Meskipun demikian, Al-Khater menambahkan pada prinsipnya negaranya melindungi hak setiap individu dan menegaskan hak keluarganya untuk melakukan semua sarana hukum untuk melindungi hak-haknya.
"Kami telah melihat perilaku serupa di masa lalu oleh negara-negara yang mengalami pengepungan di mana hak-hak individu dan pejabat sama-sama dilanggar dalam pelanggaran total terhadap norma, konvensi, dan undang-undang internasional tanpa tujuan yang jelas atau penalaran yang benar," ujar Al-Khater.
Sheikh Abdullah Ali Al Thani merilis sebuah video dirinya pada Ahad (14/1) yang menyatakan dia menjadi tahanan di ibu kota UEA, Dubai. Dia juga mengatakan jika ada sesuatu terjadi padanya maka Sheikh Mohammed yang bertanggung jawab. Ini tampaknya mengacu pada Putra Mahkota Mohammed bin Zayed.
"Saya saat ini berada di Abu Dhabi. Saya adalah tamu Sheikh Mohammed. Saya bukan lagi tamu, saya adalah tawanan," katanya dalam video yang telah beredar luas di media sosial tersebut, dikutip Aljazirah, Selasa (17/1).

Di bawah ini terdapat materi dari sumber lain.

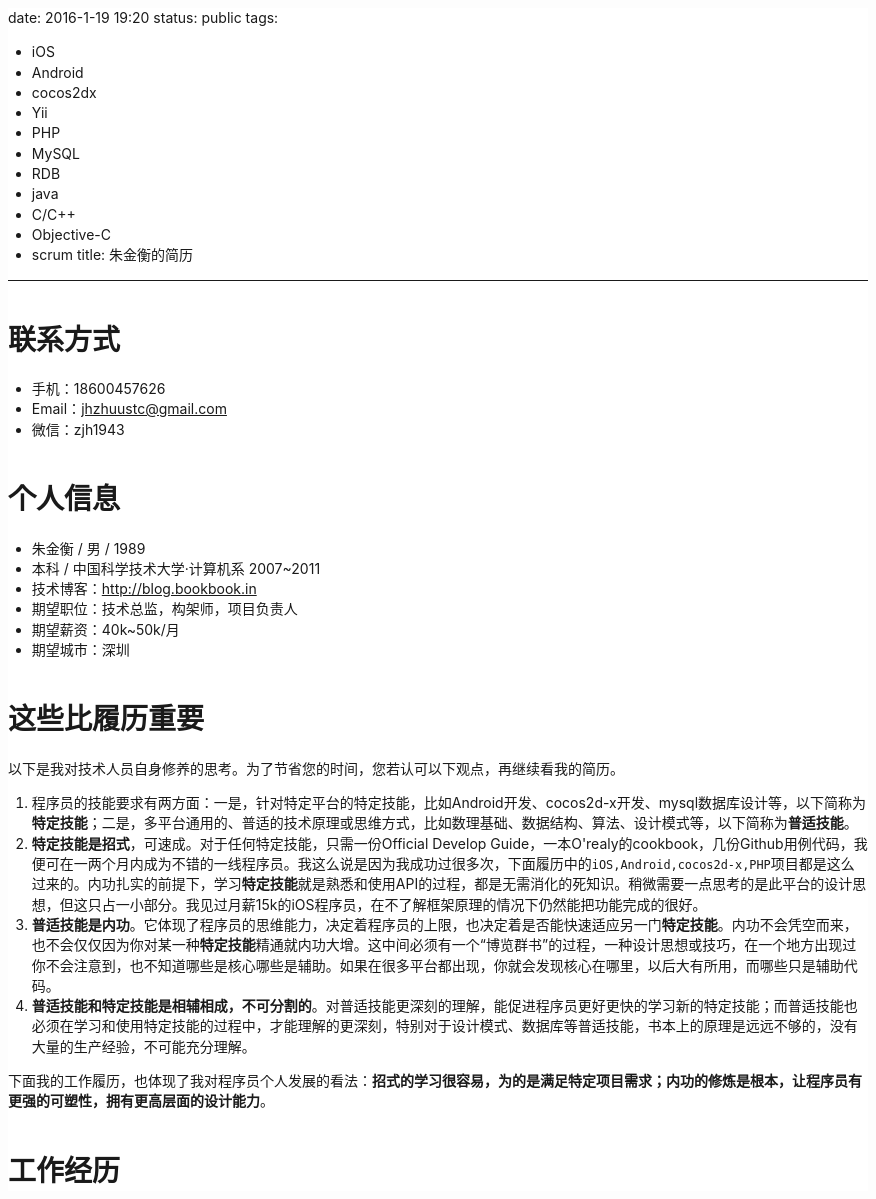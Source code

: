 date: 2016-1-19 19:20
status: public
tags: 
- iOS
- Android
- cocos2dx
- Yii
- PHP
- MySQL
- RDB
- java
- C/C++
- Objective-C
- scrum
title: 朱金衡的简历
---

# 联系方式

- 手机：18600457626
- Email：<jhzhuustc@gmail.com>
- 微信：zjh1943

# 个人信息

 - 朱金衡 / 男 / 1989 
 - 本科 / 中国科学技术大学·计算机系 2007~2011
 - 技术博客：<http://blog.bookbook.in> 
 - 期望职位：技术总监，构架师，项目负责人
 - 期望薪资：40k~50k/月
 - 期望城市：深圳


# 这些比履历重要

以下是我对技术人员自身修养的思考。为了节省您的时间，您若认可以下观点，再继续看我的简历。

1. 程序员的技能要求有两方面：一是，针对特定平台的特定技能，比如Android开发、cocos2d-x开发、mysql数据库设计等，以下简称为**特定技能**；二是，多平台通用的、普适的技术原理或思维方式，比如数理基础、数据结构、算法、设计模式等，以下简称为**普适技能**。
2. **特定技能是招式**，可速成。对于任何特定技能，只需一份Official Develop Guide，一本O'realy的cookbook，几份Github用例代码，我便可在一两个月内成为不错的一线程序员。我这么说是因为我成功过很多次，下面履历中的`iOS,Android,cocos2d-x,PHP`项目都是这么过来的。内功扎实的前提下，学习**特定技能**就是熟悉和使用API的过程，都是无需消化的死知识。稍微需要一点思考的是此平台的设计思想，但这只占一小部分。我见过月薪15k的iOS程序员，在不了解框架原理的情况下仍然能把功能完成的很好。
3. **普适技能是内功**。它体现了程序员的思维能力，决定着程序员的上限，也决定着是否能快速适应另一门**特定技能**。内功不会凭空而来，也不会仅仅因为你对某一种**特定技能**精通就内功大增。这中间必须有一个“博览群书”的过程，一种设计思想或技巧，在一个地方出现过你不会注意到，也不知道哪些是核心哪些是辅助。如果在很多平台都出现，你就会发现核心在哪里，以后大有所用，而哪些只是辅助代码。
4. **普适技能和特定技能是相辅相成，不可分割的**。对普适技能更深刻的理解，能促进程序员更好更快的学习新的特定技能；而普适技能也必须在学习和使用特定技能的过程中，才能理解的更深刻，特别对于设计模式、数据库等普适技能，书本上的原理是远远不够的，没有大量的生产经验，不可能充分理解。


下面我的工作履历，也体现了我对程序员个人发展的看法：**招式的学习很容易，为的是满足特定项目需求；内功的修炼是根本，让程序员有更强的可塑性，拥有更高层面的设计能力**。

# 工作经历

"Mereka mengatakan kepada saya agar tidak pergi. Saya khawatir akan ada yang terjadi pada saya, dan orang-orang Qatar akan disalahkan. Jadi saya hanya ingin memberi tahu Anda jika terjadi sesuatu pada saya, orang-orang Qatar tidak bersalah," ujarnya.
Kementerian Luar Negeri UEA membantah Syekh Abdullah ditahan. "Syekh Abdullah Ali Al Thani dari Qatar datang sebagai tamu ke UEA, atas perintahnya sendiri," menurut pernyataan yang diterbitkan oleh kantor berita resmi Emirat WAM mengutip sumber resmi dari kementerian tersebut.

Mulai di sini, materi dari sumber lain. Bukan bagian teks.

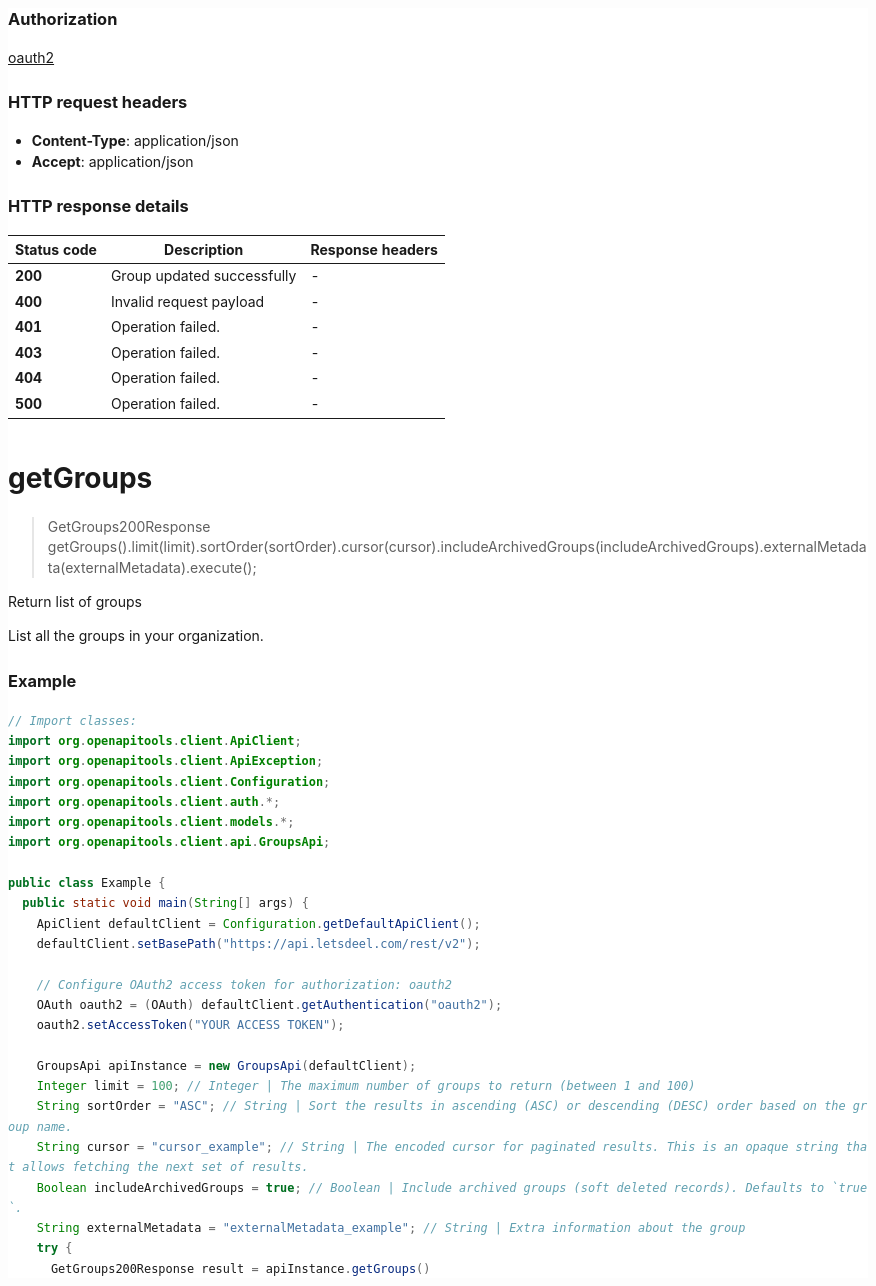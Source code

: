 ### Authorization

[oauth2](../README.md#oauth2)

### HTTP request headers

 - **Content-Type**: application/json
 - **Accept**: application/json

### HTTP response details
| Status code | Description | Response headers |
|-------------|-------------|------------------|
| **200** | Group updated successfully |  -  |
| **400** | Invalid request payload |  -  |
| **401** | Operation failed. |  -  |
| **403** | Operation failed. |  -  |
| **404** | Operation failed. |  -  |
| **500** | Operation failed. |  -  |

<a id="getGroups"></a>
# **getGroups**
> GetGroups200Response getGroups().limit(limit).sortOrder(sortOrder).cursor(cursor).includeArchivedGroups(includeArchivedGroups).externalMetadata(externalMetadata).execute();

Return list of groups

List all the groups in your organization.

### Example
```java
// Import classes:
import org.openapitools.client.ApiClient;
import org.openapitools.client.ApiException;
import org.openapitools.client.Configuration;
import org.openapitools.client.auth.*;
import org.openapitools.client.models.*;
import org.openapitools.client.api.GroupsApi;

public class Example {
  public static void main(String[] args) {
    ApiClient defaultClient = Configuration.getDefaultApiClient();
    defaultClient.setBasePath("https://api.letsdeel.com/rest/v2");
    
    // Configure OAuth2 access token for authorization: oauth2
    OAuth oauth2 = (OAuth) defaultClient.getAuthentication("oauth2");
    oauth2.setAccessToken("YOUR ACCESS TOKEN");

    GroupsApi apiInstance = new GroupsApi(defaultClient);
    Integer limit = 100; // Integer | The maximum number of groups to return (between 1 and 100)
    String sortOrder = "ASC"; // String | Sort the results in ascending (ASC) or descending (DESC) order based on the group name.
    String cursor = "cursor_example"; // String | The encoded cursor for paginated results. This is an opaque string that allows fetching the next set of results.
    Boolean includeArchivedGroups = true; // Boolean | Include archived groups (soft deleted records). Defaults to `true`.
    String externalMetadata = "externalMetadata_example"; // String | Extra information about the group
    try {
      GetGroups200Response result = apiInstance.getGroups()
```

"Syekh Abdullah menikmati sambutan hangat dan ramah selama berada di UEA, setelah dia dilecehkan oleh pemerintah Qatar. Syekh Abdullah memiliki mobilitas dan kebebasan bergerak selama di UEA," kata pernyataan tersebut.
Akan tetapi, Qatar News Agency pada Ahad mengatakan Syekh Abdullah tampaknya sedang berbicara tentang penahanannya. Saudara laki-laki Syekh Abdullah, Syekh Khalid Bin Abdullah Al Thani, mengatakan, keluarganya mendengar dari Sheikh Abdullah dia dilarang meninggalkan UEA, dan dia bingung dengan semua informasi yang dia dapatkan di sana.

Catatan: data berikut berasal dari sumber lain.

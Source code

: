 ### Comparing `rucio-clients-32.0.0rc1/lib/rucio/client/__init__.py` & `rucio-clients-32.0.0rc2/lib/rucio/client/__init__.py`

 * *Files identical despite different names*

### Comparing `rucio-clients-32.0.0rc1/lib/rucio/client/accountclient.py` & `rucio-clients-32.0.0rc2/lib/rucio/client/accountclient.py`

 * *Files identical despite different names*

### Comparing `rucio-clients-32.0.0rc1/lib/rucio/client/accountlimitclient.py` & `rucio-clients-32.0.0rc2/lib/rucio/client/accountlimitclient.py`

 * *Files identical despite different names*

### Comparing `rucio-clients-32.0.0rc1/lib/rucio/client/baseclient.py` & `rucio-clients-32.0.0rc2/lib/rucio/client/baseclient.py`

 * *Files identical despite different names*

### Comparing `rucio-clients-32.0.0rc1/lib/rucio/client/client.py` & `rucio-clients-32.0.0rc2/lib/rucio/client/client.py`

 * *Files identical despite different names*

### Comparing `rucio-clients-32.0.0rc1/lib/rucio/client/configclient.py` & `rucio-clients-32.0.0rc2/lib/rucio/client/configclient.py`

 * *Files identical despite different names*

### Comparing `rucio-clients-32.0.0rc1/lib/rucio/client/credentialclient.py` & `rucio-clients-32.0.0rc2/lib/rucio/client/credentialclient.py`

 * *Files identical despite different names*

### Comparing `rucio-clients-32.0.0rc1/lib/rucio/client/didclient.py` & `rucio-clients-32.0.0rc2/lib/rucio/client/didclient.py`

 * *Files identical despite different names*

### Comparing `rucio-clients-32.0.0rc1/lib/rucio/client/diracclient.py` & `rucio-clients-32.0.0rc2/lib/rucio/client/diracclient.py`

Sebelum video itu beredar, Sheikh Abdullah dan kedua putrinya diberi tahu mereka tidak dapat bepergian ke Inggris, ke Arab Saudi. Namun, pada suatu tengah malam mereka diminta pergi ke bandara dan mengambil penerbangan ke Inggris.
Setelah sampai di bandara informasi itu berubah, kata Syekh Khalid. Keluarga tersebut mengatakan Inggris menolak penerbangannya. Namun, menurut saudara laki-laki Syekh Abdullah, itu tidak benar.
Syekh Abdullah adalah seorang putra dari emir Qatar yang memerintah pada 1960-an. Dia menghilang dari publik selama beberapa dekade, dan muncul kembali pada musim panas lalu ketika krisis diplomatik besar terjadi.
Setelah Arab Saudi, UEA, Bahrain dan Mesir memblokade jalur darat, laut dan udara di Qatar pada Juni, Syekh Abdullah sering tampil di acara televisi Saudi dan UEA. Dia mengungkapkan pandangannya yang mendukung tindakan melawan Doha.
Pada pertemuan Liga Arab di Kairo pada September lalu, Menteri Luar Negeri Qatar Soltan bin Saad al-Muraikhi mengatakan Arab Saudi ingin menggulingkan emir Qatar Sheikh Tamim bin Hamad Al Thani dan menggantikannya dengan Sheikh Abdullah.